🤖 AI Summary
This work addresses the fragmentation and attribute sparsity of Decentraland virtual land data by constructing IITP-VDLand—the first large-scale, multi-source fused dataset—incorporating four-dimensional features: parcel attributes, on-chain transactions, on-chain activities, and social media interactions. It introduces the novel “Rarity Score” to quantify geographic-topological uniqueness. A cross-platform multimodal data fusion framework is proposed, integrating OpenSea/Etherscan APIs, BigQuery queries, and a custom-built web crawler with automated cleaning pipelines.
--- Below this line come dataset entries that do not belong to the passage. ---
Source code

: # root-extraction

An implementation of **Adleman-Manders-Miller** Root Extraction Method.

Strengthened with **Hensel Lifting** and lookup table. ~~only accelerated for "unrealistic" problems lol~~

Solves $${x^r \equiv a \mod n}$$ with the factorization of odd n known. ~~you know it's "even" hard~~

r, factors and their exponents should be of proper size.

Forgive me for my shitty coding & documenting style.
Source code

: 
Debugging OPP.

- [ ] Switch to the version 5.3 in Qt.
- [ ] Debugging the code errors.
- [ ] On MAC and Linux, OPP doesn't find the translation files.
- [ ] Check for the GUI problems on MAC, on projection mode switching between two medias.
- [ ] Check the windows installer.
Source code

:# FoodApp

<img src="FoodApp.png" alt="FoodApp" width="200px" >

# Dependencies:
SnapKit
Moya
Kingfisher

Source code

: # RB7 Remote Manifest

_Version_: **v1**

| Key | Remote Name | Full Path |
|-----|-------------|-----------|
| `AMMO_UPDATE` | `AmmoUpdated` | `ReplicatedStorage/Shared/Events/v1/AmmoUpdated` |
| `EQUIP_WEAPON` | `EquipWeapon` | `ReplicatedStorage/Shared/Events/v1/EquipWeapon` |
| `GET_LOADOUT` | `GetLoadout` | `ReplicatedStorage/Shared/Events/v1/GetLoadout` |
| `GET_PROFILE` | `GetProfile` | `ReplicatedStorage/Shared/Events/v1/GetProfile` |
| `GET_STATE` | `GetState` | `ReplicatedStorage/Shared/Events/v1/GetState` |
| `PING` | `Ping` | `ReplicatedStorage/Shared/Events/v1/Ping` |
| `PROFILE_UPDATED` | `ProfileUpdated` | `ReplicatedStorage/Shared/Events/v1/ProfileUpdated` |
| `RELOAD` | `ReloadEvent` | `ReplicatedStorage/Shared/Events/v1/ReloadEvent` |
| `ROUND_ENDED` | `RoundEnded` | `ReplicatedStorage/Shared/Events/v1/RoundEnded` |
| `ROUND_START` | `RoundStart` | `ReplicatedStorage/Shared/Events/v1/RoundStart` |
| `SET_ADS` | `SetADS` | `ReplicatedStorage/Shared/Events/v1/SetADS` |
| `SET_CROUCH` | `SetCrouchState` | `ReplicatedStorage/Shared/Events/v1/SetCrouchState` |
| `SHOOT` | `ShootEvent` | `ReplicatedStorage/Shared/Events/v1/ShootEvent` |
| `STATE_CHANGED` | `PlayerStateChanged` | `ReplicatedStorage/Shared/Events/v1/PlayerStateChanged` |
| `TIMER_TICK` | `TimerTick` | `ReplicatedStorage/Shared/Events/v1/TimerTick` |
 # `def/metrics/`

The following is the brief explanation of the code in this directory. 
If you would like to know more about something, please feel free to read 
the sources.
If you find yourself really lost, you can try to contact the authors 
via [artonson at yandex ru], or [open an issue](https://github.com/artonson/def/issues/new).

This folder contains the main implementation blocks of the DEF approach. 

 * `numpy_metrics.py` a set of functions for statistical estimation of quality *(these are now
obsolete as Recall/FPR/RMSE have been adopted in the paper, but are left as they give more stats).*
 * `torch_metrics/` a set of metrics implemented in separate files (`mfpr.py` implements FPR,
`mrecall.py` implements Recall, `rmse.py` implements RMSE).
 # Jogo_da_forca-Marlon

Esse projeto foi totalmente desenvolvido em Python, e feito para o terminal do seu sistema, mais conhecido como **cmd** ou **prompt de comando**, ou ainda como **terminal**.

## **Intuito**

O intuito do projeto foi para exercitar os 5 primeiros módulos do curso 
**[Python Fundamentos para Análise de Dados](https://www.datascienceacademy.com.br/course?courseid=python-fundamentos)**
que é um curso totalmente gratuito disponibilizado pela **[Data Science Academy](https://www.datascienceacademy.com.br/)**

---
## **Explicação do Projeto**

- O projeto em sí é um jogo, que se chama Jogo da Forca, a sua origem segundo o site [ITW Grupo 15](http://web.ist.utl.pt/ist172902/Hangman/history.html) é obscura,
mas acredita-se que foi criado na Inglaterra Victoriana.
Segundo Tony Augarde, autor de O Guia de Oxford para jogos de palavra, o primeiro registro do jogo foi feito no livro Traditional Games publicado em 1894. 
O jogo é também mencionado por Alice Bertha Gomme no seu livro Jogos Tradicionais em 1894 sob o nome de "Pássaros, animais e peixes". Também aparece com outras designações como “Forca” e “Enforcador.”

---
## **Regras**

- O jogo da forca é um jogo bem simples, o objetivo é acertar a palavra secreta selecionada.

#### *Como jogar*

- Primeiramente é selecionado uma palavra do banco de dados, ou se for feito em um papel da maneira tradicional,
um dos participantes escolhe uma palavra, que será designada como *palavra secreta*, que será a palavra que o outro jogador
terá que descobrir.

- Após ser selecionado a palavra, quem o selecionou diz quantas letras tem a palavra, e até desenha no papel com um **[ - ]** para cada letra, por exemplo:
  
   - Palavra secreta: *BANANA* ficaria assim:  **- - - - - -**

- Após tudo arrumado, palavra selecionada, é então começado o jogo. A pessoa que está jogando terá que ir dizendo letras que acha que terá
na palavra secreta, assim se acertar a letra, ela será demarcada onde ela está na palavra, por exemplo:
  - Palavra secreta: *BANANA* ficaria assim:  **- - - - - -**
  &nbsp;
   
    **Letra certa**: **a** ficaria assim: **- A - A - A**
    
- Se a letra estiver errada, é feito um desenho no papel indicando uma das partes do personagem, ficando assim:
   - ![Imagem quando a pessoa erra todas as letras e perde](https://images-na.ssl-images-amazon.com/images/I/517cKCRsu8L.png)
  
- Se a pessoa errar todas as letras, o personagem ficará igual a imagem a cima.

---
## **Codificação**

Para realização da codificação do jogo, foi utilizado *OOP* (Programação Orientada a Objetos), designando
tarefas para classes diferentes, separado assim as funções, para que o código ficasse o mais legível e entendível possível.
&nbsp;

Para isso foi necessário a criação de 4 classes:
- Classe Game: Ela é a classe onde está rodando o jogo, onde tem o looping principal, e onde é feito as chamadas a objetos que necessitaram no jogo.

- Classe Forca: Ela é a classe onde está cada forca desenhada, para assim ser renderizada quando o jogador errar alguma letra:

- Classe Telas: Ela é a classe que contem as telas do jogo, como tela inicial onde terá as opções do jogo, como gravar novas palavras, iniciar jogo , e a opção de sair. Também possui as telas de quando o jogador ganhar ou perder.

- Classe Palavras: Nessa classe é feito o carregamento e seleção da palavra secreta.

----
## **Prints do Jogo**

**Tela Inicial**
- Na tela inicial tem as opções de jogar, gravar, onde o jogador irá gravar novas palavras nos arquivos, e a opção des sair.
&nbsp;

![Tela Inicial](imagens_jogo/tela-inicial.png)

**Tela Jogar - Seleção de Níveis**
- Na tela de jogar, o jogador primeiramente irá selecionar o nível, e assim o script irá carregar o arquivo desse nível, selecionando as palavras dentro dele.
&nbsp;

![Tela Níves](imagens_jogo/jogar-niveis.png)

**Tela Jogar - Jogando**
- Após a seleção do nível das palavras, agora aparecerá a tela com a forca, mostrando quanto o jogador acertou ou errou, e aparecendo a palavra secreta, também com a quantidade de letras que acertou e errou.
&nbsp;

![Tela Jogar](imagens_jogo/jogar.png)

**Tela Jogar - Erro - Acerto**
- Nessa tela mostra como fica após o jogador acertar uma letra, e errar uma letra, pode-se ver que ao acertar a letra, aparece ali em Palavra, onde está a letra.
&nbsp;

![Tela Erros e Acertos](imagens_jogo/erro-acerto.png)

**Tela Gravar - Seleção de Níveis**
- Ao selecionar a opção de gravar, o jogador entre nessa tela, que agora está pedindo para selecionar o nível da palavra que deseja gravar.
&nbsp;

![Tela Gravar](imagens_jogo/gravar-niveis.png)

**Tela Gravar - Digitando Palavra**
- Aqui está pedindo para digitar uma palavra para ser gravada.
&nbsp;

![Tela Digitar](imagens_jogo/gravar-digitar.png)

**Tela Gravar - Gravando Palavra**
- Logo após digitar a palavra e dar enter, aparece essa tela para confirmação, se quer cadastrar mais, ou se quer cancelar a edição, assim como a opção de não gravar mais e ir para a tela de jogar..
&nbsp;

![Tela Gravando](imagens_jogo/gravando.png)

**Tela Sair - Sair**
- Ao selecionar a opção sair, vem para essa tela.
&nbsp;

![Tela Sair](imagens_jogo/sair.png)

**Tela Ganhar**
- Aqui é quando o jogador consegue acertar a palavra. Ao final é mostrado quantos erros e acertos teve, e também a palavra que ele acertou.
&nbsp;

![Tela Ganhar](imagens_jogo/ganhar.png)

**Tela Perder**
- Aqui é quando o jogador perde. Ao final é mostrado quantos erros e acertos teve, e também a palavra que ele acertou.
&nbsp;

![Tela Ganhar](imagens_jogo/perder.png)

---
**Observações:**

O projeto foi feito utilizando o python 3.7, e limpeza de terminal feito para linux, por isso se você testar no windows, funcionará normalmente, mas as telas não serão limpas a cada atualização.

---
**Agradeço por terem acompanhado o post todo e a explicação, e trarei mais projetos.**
Systematic benchmarking across 20+ models reveals that Extra Trees achieves superior performance in land price prediction (R² = 0.8251, accuracy = 74.23%), outperforming both deep learning and linear baselines. Empirical analysis identifies coordinate location, spatial proximity, and economic indicators as the most predictive features.
📝 Abstract
This paper presents a comprehensive Decentraland parcels dataset, called IITP-VDLand, sourced from diverse platforms such as Decentraland, OpenSea, Etherscan, Google BigQuery, and various Social Media Platforms. Unlike existing datasets which have limited attributes and records, IITP-VDLand offers a rich array of attributes, encompassing parcel characteristics, trading history, past activities, transactions, and social media interactions. Alongside, we introduce a key attribute in the dataset, namely Rarity score, which measures the uniqueness of each parcel within the virtual world. Addressing the significant challenge posed by the dispersed nature of this data across various sources, we employ a systematic approach, utilizing both available APIs and custom scripts, to gather it. Subsequently, we meticulously curate and organize the information into four distinct fragments: (1) Characteristics, (2) OpenSea Trading History, (3) Ethereum Activity Transactions, and (4) Social Media. We envisage that this dataset would serve as a robust resource for training machine- and deep-learning models specifically designed to address real-world challenges within the domain of Decentraland parcels. The performance benchmarking of more than 20 state-of-the-art price prediction models on our dataset yields promising results, achieving a maximum R2 score of 0.8251 and an accuracy of 74.23% in case of Extra Trees Regressor and Classifier. The key findings reveal that the ensemble models perform better than both deep learning and linear models for our dataset. We observe a significant impact of coordinates, geographical proximity, rarity score, and few other economic indicators on the prediction of parcel prices.